PyPSA-Eur: A Sector-Coupled Open Optimisation Model of the European Energy System
https://pypsa-eur.readthedocs.io/
342 stars 242 forks source link

GEM steel plant file from globalenergymonitor is not downloaded properly #1260

Closed ulfmueller closed 2 months ago

ulfmueller commented 2 months ago

Checklist

Describe the Bug

The Global-Steel-Plant-Tracker-April-2024-Standard-Copy-V1.xlsx is not downloaded properly from globalenergymonitor (it is basically an empty file, with a notice that the access is restricted). Problem might be related to #1125 and #1233 .

Error Message

ERROR:root:Uncaught exception Traceback (most recent call last): File "/home/ulf/github/pypsa-eur/.snakemake/scripts/tmpmv6n0gxa.build_industrial_distribution_key.py", line 406, in gem = prepare_gem_database(regions) ^^^^^^^^^^^^^^^^^^^^^^^^^^^^^ File "/home/ulf/github/pypsa-eur/.snakemake/scripts/tmpmv6n0gxa.build_industrial_distribution_key.py", line 144, in prepare_gem_database df = pd.read_excel( ^^^^^^^^^^^^^^ File "/home/ulf/Downloads/yes/envs/pypsa-eur/lib/python3.12/site-packages/pandas/io/excel/_base.py", line 495, in read_excel io = ExcelFile( ^^^^^^^^^^ File "/home/ulf/Downloads/yes/envs/pypsa-eur/lib/python3.12/site-packages/pandas/io/excel/_base.py", line 1554, in init raise ValueError( ValueError: Excel file format cannot be determined, you must specify an engine manually.

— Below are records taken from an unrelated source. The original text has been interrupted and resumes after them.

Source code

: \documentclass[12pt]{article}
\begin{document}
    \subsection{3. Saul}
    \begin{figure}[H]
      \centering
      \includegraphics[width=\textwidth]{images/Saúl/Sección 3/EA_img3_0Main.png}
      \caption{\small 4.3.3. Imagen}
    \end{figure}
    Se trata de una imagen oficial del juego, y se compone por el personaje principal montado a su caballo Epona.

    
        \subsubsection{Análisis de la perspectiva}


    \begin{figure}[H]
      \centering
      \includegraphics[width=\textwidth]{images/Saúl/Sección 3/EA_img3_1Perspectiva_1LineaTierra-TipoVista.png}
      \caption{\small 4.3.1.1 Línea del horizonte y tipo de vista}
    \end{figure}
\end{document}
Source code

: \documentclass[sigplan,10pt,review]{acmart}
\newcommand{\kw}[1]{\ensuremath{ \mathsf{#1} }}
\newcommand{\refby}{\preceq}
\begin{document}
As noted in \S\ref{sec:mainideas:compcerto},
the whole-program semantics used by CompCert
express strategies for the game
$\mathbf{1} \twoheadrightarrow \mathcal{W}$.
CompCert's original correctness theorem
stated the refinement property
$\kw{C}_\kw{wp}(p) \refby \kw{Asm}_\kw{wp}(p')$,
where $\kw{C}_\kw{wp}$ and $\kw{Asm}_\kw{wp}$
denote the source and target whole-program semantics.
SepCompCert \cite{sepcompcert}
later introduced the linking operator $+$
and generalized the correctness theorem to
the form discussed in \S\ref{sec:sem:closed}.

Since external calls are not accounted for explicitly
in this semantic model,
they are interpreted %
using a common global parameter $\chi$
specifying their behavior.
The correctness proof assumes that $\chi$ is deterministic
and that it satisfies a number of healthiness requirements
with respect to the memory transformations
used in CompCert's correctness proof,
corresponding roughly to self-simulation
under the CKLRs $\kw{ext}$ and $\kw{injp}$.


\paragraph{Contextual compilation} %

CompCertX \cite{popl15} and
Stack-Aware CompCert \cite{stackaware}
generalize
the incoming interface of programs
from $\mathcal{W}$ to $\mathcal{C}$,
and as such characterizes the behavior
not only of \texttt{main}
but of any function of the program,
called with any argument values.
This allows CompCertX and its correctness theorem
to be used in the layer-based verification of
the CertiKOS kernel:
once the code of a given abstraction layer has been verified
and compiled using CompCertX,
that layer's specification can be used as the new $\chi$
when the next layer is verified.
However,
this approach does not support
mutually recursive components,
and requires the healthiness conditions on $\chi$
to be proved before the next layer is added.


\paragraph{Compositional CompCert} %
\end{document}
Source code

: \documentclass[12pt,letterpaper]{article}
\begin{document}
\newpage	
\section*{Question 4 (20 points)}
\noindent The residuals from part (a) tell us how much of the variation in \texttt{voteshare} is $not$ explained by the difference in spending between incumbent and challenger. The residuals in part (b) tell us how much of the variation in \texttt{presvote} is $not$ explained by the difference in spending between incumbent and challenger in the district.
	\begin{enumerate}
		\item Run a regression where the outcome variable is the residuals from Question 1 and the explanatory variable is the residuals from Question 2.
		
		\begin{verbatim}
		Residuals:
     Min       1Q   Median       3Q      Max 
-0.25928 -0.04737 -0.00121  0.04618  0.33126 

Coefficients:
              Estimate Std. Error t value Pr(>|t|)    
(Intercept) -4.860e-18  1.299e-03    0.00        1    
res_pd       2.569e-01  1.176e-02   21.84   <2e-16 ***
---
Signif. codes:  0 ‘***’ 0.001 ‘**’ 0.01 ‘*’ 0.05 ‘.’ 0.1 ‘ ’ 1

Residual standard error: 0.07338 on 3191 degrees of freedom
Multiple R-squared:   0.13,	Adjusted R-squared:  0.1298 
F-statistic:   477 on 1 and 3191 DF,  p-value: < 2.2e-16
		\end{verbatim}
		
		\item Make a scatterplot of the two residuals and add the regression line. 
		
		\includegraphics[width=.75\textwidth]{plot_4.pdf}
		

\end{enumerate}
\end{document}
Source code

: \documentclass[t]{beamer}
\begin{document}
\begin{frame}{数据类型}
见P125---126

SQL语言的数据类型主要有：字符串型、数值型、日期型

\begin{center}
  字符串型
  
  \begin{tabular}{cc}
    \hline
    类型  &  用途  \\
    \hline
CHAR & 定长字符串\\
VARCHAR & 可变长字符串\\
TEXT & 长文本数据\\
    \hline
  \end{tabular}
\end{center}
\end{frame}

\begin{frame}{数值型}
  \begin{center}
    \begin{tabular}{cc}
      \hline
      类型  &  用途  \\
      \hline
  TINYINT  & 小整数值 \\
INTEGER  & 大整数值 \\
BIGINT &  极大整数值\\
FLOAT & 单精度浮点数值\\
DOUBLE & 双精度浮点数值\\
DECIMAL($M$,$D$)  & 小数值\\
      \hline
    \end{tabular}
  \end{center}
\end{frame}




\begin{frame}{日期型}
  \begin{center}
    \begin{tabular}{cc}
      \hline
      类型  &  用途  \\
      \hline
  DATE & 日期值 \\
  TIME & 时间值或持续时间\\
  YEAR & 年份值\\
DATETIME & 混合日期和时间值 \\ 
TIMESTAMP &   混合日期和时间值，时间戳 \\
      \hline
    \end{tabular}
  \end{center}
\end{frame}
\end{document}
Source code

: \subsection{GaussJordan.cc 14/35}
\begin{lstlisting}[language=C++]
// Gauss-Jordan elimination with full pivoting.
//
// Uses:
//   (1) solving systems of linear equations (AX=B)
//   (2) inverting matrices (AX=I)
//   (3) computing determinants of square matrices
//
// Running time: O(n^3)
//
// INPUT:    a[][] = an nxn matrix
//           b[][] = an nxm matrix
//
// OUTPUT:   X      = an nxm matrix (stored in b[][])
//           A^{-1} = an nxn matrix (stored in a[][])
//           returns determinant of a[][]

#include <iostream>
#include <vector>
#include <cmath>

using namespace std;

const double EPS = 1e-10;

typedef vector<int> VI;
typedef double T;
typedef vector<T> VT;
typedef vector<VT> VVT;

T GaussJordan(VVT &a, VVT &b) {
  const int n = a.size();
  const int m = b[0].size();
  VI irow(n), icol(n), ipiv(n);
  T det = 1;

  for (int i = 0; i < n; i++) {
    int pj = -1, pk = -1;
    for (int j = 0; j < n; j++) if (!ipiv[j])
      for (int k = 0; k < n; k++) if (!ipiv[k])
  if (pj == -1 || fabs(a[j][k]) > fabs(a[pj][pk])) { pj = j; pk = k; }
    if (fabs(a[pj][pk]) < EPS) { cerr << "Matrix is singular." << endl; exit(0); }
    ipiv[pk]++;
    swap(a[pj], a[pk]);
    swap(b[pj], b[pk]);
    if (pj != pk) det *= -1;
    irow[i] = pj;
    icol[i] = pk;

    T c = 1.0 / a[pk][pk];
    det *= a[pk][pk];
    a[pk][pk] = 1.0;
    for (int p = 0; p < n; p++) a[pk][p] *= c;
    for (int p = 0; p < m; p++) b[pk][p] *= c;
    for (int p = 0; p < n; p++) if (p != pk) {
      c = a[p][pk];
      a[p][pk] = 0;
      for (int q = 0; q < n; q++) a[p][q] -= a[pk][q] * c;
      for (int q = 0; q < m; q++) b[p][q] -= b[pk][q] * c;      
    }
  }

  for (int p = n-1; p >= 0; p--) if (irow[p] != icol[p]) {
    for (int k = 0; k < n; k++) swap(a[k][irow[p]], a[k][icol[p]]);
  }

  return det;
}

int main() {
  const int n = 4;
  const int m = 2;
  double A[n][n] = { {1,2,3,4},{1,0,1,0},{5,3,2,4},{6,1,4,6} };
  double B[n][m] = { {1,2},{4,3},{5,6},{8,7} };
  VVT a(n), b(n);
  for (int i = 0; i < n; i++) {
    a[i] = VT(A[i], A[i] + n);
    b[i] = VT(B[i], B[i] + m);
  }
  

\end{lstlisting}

koen-vg commented 2 months ago

I also just ran into this; frustratingly you do get an excel file (so the retrieve rule succeeds), but the excel file contains the following content:

image

It looks like globalenergymonitor.org isn't so happy about lots of people downloading this file; I would either contact them about it, or, more likely, just mirror the file somewhere where the PyPSA project has control over it.

fneum commented 2 months ago

xref from #1265

The dataset links have cookie-based anti-bot protection against automated downloads, which went unnoticed when adding them to the workflow.

I have reached out to Global Energy Monitor to see if they would be willing to offer an official Zenodo repository (or similar).

The TUBcloud is used as an intermediary solution.

If we do not get the official Zenodo repository, the CC-BY 4.0 license permits redistribution on a Zenodo mirror provided attribution is given. This would be a long-term solution but requires updates from us to the latest GEM datasets once in a while.